Das Jahr 2019 endet mit dem Rekord von 70 Millionen Menschen, die weltweit auf der Flucht sind. 40.000 davon verbringen ihre Zeit in der Ostägäis auf griechischen Inseln und bevölkern Lager, die eigentlich nur Kapazität für etwa 20% dieser Menschenmenge haben.
Nun hat der Grünen-Vorsitzende Robert Habeck vorgeschlagen, doch wenigstens etwas 4.000 unbegleitete Jugendliche nach Deutschland zu holen, sicherlich wissend, dass es dafür politisch keine Zustimmung geben wird.

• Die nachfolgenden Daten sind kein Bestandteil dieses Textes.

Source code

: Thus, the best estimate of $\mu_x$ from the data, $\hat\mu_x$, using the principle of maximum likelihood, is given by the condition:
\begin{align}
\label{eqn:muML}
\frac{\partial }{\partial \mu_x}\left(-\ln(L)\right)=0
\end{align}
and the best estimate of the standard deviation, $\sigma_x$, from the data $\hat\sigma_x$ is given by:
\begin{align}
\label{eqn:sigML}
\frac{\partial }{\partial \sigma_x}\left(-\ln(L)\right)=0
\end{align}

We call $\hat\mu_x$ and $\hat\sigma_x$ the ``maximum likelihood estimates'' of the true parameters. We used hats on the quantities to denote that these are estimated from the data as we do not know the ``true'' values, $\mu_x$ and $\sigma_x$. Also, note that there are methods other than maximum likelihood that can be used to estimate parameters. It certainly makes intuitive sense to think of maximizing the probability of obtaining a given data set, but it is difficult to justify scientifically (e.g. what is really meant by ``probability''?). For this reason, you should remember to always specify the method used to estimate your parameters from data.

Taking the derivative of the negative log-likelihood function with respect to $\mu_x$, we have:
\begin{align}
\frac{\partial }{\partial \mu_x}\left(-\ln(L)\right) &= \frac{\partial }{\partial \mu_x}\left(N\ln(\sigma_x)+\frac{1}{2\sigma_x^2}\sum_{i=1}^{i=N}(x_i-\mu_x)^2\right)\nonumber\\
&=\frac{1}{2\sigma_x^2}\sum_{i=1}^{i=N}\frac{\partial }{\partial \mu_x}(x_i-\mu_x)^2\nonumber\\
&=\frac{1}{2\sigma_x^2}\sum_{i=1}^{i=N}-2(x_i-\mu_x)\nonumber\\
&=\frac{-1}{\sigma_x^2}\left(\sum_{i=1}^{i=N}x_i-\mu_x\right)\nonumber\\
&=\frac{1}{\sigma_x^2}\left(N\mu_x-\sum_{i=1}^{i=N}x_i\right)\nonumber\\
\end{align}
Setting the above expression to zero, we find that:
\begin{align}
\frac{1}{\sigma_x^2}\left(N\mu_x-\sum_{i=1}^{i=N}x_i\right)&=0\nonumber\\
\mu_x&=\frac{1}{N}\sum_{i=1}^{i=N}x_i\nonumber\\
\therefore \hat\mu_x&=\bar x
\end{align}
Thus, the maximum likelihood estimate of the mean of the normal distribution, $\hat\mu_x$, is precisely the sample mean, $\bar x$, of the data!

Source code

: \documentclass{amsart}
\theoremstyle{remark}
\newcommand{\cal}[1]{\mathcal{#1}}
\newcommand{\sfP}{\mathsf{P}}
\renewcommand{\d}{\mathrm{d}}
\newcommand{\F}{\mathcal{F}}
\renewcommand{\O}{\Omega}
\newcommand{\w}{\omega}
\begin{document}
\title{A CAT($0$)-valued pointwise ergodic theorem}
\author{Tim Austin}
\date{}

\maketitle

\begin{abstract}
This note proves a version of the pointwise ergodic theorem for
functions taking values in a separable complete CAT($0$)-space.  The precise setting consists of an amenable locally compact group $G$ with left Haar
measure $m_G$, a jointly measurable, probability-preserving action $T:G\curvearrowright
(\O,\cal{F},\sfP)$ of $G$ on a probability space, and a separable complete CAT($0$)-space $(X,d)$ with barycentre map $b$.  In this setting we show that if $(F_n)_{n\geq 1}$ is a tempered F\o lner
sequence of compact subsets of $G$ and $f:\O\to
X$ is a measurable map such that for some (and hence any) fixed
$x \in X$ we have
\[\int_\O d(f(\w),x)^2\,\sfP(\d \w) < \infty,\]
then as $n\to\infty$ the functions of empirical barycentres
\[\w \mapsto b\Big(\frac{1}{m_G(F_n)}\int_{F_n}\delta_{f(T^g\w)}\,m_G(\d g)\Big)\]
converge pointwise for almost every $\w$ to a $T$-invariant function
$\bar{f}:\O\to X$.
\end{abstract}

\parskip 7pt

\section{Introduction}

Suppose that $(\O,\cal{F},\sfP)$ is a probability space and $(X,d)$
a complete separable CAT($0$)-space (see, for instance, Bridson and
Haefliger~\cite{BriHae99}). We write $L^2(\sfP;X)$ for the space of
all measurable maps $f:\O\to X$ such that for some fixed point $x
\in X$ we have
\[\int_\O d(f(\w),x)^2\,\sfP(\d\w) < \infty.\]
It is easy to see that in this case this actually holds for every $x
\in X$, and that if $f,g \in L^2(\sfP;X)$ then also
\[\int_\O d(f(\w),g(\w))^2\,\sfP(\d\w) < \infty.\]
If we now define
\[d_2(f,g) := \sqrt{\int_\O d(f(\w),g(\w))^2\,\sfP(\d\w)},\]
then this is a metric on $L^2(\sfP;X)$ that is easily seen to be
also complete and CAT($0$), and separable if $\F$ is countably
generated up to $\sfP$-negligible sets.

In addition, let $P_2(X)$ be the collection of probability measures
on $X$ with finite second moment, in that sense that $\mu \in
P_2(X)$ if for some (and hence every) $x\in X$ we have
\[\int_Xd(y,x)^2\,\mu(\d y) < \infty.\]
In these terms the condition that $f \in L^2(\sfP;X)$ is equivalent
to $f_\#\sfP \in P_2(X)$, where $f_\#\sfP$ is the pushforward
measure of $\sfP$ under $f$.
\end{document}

Solche und ähnlich Vorschläge werden regelmäßig gemacht, zuletzt vor einigen Wochen durch mehrere Landesminister. Interessant ist aber zu beobachten, welche Argumente dagegen angeführt werden. Allen voran der Hinweis, dies sei ein europäisches Problem und dulde keine deutschen Alleingänge. „Wir suchen für die Zukunft nach einer europäischen Lösung“ sagt ein Sprecher der Bundesregierung. Das hören wir nun schon seit Jahren, passiert ist bisher also nichts, die Bundesregierung müsste es ja wissen.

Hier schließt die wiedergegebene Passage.